### GIVEN ENTRIES
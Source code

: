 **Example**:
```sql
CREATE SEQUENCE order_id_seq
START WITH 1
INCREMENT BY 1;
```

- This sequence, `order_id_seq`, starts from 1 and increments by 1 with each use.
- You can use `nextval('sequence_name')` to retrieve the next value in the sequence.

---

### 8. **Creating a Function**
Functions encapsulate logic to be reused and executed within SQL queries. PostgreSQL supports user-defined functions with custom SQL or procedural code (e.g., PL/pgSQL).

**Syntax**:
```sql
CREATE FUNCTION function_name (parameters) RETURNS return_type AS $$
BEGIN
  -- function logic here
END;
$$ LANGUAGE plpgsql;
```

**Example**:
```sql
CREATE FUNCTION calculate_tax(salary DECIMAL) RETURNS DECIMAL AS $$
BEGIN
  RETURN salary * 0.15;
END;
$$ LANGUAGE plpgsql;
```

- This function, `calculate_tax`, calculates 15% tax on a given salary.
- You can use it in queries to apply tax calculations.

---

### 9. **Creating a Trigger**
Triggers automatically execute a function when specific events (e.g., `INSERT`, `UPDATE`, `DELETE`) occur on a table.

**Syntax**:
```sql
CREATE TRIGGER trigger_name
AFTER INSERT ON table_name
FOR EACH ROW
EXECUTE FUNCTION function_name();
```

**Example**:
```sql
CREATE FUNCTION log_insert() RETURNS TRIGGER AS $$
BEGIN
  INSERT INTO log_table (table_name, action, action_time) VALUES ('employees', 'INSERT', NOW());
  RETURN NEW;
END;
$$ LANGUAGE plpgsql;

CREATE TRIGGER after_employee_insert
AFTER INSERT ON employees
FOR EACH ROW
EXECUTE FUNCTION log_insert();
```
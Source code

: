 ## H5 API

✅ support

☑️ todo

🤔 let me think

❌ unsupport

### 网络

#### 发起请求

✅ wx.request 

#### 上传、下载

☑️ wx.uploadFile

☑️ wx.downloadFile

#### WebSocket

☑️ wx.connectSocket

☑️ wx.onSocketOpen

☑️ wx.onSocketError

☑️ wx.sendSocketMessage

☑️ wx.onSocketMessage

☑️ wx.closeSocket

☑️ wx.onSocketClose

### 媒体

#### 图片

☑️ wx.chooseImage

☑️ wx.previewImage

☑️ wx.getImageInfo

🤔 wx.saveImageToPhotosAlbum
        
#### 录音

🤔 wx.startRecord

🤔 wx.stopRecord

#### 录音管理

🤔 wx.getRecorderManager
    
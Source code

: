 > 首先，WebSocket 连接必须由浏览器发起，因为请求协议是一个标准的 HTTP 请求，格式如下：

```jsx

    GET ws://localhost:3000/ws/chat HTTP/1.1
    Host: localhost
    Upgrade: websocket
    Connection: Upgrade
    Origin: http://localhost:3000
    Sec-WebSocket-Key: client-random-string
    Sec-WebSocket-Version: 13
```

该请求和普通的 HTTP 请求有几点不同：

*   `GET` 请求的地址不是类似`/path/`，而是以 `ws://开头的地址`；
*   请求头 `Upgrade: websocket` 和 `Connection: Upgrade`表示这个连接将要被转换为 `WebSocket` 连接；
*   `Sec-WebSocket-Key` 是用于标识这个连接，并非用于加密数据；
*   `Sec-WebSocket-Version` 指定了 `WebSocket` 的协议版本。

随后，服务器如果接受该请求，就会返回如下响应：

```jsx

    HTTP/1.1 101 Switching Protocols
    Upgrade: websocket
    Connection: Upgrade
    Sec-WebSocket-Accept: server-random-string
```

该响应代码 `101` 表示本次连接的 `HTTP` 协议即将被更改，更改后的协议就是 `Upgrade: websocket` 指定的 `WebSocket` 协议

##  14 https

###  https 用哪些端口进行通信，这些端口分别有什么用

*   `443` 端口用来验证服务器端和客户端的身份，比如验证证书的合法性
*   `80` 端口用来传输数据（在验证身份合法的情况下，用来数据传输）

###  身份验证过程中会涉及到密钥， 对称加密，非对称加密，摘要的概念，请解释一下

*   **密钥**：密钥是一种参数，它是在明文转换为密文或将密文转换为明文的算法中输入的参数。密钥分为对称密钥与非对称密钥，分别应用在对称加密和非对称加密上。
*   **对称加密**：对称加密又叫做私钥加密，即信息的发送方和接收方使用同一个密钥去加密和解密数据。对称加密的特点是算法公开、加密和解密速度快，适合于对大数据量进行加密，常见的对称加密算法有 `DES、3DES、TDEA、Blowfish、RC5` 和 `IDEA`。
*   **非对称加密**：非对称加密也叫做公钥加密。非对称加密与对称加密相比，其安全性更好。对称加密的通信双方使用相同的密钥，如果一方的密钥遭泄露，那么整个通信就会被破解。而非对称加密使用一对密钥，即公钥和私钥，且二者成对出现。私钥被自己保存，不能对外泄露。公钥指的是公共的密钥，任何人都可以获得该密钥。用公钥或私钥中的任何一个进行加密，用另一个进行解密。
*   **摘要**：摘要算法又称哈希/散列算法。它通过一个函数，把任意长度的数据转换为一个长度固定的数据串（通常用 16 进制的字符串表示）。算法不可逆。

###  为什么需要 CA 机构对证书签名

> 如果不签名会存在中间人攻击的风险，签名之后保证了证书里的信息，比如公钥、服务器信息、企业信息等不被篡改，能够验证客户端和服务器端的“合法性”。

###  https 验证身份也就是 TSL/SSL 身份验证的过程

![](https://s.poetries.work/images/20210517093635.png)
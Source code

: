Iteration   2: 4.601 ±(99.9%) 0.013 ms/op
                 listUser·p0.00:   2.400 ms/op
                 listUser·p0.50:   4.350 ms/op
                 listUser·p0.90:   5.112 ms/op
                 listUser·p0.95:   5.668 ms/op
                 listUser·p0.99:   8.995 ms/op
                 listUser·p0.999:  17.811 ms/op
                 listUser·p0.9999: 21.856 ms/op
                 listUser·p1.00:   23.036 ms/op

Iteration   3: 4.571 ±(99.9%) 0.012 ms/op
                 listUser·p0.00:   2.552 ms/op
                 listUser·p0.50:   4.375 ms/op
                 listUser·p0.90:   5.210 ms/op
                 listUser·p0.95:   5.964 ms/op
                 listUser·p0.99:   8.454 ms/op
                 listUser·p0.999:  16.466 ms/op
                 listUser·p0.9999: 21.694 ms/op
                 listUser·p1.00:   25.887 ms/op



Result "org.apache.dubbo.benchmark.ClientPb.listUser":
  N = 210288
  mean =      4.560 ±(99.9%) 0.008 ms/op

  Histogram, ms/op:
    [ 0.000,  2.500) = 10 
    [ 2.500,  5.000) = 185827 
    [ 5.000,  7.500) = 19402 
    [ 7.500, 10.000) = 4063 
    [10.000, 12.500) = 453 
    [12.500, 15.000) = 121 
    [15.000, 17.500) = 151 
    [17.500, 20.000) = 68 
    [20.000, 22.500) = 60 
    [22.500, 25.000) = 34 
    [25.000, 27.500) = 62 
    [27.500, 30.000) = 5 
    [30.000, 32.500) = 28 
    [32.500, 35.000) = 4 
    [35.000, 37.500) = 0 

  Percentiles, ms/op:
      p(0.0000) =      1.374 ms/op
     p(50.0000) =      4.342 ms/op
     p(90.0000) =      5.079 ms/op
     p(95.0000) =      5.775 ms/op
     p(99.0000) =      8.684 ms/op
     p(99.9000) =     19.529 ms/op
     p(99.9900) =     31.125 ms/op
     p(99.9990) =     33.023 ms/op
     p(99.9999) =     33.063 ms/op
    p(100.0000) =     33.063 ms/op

### TO DO
Reprint the listing above. Keep every line exactly as it is.

### EXERCISE ANSWER
Source code

: **Example**:
```sql
CREATE SEQUENCE order_id_seq
START WITH 1
INCREMENT BY 1;
```

- This sequence, `order_id_seq`, starts from 1 and increments by 1 with each use.
- You can use `nextval('sequence_name')` to retrieve the next value in the sequence.

---

### 8. **Creating a Function**
Functions encapsulate logic to be reused and executed within SQL queries. PostgreSQL supports user-defined functions with custom SQL or procedural code (e.g., PL/pgSQL).

**Syntax**:
```sql
CREATE FUNCTION function_name (parameters) RETURNS return_type AS $$
BEGIN
  -- function logic here
END;
$$ LANGUAGE plpgsql;
```

**Example**:
```sql
CREATE FUNCTION calculate_tax(salary DECIMAL) RETURNS DECIMAL AS $$
BEGIN
  RETURN salary * 0.15;
END;
$$ LANGUAGE plpgsql;
```

- This function, `calculate_tax`, calculates 15% tax on a given salary.
- You can use it in queries to apply tax calculations.

---

### 9. **Creating a Trigger**
Triggers automatically execute a function when specific events (e.g., `INSERT`, `UPDATE`, `DELETE`) occur on a table.

**Syntax**:
```sql
CREATE TRIGGER trigger_name
AFTER INSERT ON table_name
FOR EACH ROW
EXECUTE FUNCTION function_name();
```

**Example**:
```sql
CREATE FUNCTION log_insert() RETURNS TRIGGER AS $$
BEGIN
  INSERT INTO log_table (table_name, action, action_time) VALUES ('employees', 'INSERT', NOW());
  RETURN NEW;
END;
$$ LANGUAGE plpgsql;

CREATE TRIGGER after_employee_insert
AFTER INSERT ON employees
FOR EACH ROW
EXECUTE FUNCTION log_insert();
```
Source code

: ## H5 API

✅ support

☑️ todo

🤔 let me think

❌ unsupport

### 网络

#### 发起请求

✅ wx.request 

#### 上传、下载

☑️ wx.uploadFile

☑️ wx.downloadFile

#### WebSocket

☑️ wx.connectSocket

☑️ wx.onSocketOpen

☑️ wx.onSocketError

☑️ wx.sendSocketMessage

☑️ wx.onSocketMessage

☑️ wx.closeSocket

☑️ wx.onSocketClose

### 媒体

#### 图片

☑️ wx.chooseImage

☑️ wx.previewImage

☑️ wx.getImageInfo

🤔 wx.saveImageToPhotosAlbum
        
#### 录音

🤔 wx.startRecord

🤔 wx.stopRecord

#### 录音管理

🤔 wx.getRecorderManager
    
Source code

: > 首先，WebSocket 连接必须由浏览器发起，因为请求协议是一个标准的 HTTP 请求，格式如下：

```jsx

    GET ws://localhost:3000/ws/chat HTTP/1.1
    Host: localhost
    Upgrade: websocket
    Connection: Upgrade
    Origin: http://localhost:3000
    Sec-WebSocket-Key: client-random-string
    Sec-WebSocket-Version: 13
```

该请求和普通的 HTTP 请求有几点不同：

*   `GET` 请求的地址不是类似`/path/`，而是以 `ws://开头的地址`；
*   请求头 `Upgrade: websocket` 和 `Connection: Upgrade`表示这个连接将要被转换为 `WebSocket` 连接；
*   `Sec-WebSocket-Key` 是用于标识这个连接，并非用于加密数据；
*   `Sec-WebSocket-Version` 指定了 `WebSocket` 的协议版本。

随后，服务器如果接受该请求，就会返回如下响应：

```jsx

    HTTP/1.1 101 Switching Protocols
    Upgrade: websocket
    Connection: Upgrade
    Sec-WebSocket-Accept: server-random-string
```

该响应代码 `101` 表示本次连接的 `HTTP` 协议即将被更改，更改后的协议就是 `Upgrade: websocket` 指定的 `WebSocket` 协议

##  14 https

###  https 用哪些端口进行通信，这些端口分别有什么用

*   `443` 端口用来验证服务器端和客户端的身份，比如验证证书的合法性
*   `80` 端口用来传输数据（在验证身份合法的情况下，用来数据传输）

###  身份验证过程中会涉及到密钥， 对称加密，非对称加密，摘要的概念，请解释一下

*   **密钥**：密钥是一种参数，它是在明文转换为密文或将密文转换为明文的算法中输入的参数。密钥分为对称密钥与非对称密钥，分别应用在对称加密和非对称加密上。
*   **对称加密**：对称加密又叫做私钥加密，即信息的发送方和接收方使用同一个密钥去加密和解密数据。对称加密的特点是算法公开、加密和解密速度快，适合于对大数据量进行加密，常见的对称加密算法有 `DES、3DES、TDEA、Blowfish、RC5` 和 `IDEA`。
*   **非对称加密**：非对称加密也叫做公钥加密。非对称加密与对称加密相比，其安全性更好。对称加密的通信双方使用相同的密钥，如果一方的密钥遭泄露，那么整个通信就会被破解。而非对称加密使用一对密钥，即公钥和私钥，且二者成对出现。私钥被自己保存，不能对外泄露。公钥指的是公共的密钥，任何人都可以获得该密钥。用公钥或私钥中的任何一个进行加密，用另一个进行解密。
*   **摘要**：摘要算法又称哈希/散列算法。它通过一个函数，把任意长度的数据转换为一个长度固定的数据串（通常用 16 进制的字符串表示）。算法不可逆。

###  为什么需要 CA 机构对证书签名

> 如果不签名会存在中间人攻击的风险，签名之后保证了证书里的信息，比如公钥、服务器信息、企业信息等不被篡改，能够验证客户端和服务器端的“合法性”。

###  https 验证身份也就是 TSL/SSL 身份验证的过程

![](https://s.poetries.work/images/20210517093635.png)
Source code

:Iteration   2: 4.601 ±(99.9%) 0.013 ms/op
                 listUser·p0.00:   2.400 ms/op
                 listUser·p0.50:   4.350 ms/op
                 listUser·p0.90:   5.112 ms/op
                 listUser·p0.95:   5.668 ms/op
                 listUser·p0.99:   8.995 ms/op
                 listUser·p0.999:  17.811 ms/op
                 listUser·p0.9999: 21.856 ms/op
                 listUser·p1.00:   23.036 ms/op

Iteration   3: 4.571 ±(99.9%) 0.012 ms/op
                 listUser·p0.00:   2.552 ms/op
                 listUser·p0.50:   4.375 ms/op
                 listUser·p0.90:   5.210 ms/op
                 listUser·p0.95:   5.964 ms/op
                 listUser·p0.99:   8.454 ms/op
                 listUser·p0.999:  16.466 ms/op
                 listUser·p0.9999: 21.694 ms/op
                 listUser·p1.00:   25.887 ms/op



Result "org.apache.dubbo.benchmark.ClientPb.listUser":
  N = 210288
  mean =      4.560 ±(99.9%) 0.008 ms/op

  Histogram, ms/op:
    [ 0.000,  2.500) = 10 
    [ 2.500,  5.000) = 185827 
    [ 5.000,  7.500) = 19402 
    [ 7.500, 10.000) = 4063 
    [10.000, 12.500) = 453 
    [12.500, 15.000) = 121 
    [15.000, 17.500) = 151 
    [17.500, 20.000) = 68 
    [20.000, 22.500) = 60 
    [22.500, 25.000) = 34 
    [25.000, 27.500) = 62 
    [27.500, 30.000) = 5 
    [30.000, 32.500) = 28 
    [32.500, 35.000) = 4 
    [35.000, 37.500) = 0 

  Percentiles, ms/op:
      p(0.0000) =      1.374 ms/op
     p(50.0000) =      4.342 ms/op
     p(90.0000) =      5.079 ms/op
     p(95.0000) =      5.775 ms/op
     p(99.0000) =      8.684 ms/op
     p(99.9000) =     19.529 ms/op
     p(99.9900) =     31.125 ms/op
     p(99.9990) =     33.023 ms/op
     p(99.9999) =     33.063 ms/op
    p(100.0000) =     33.063 ms/op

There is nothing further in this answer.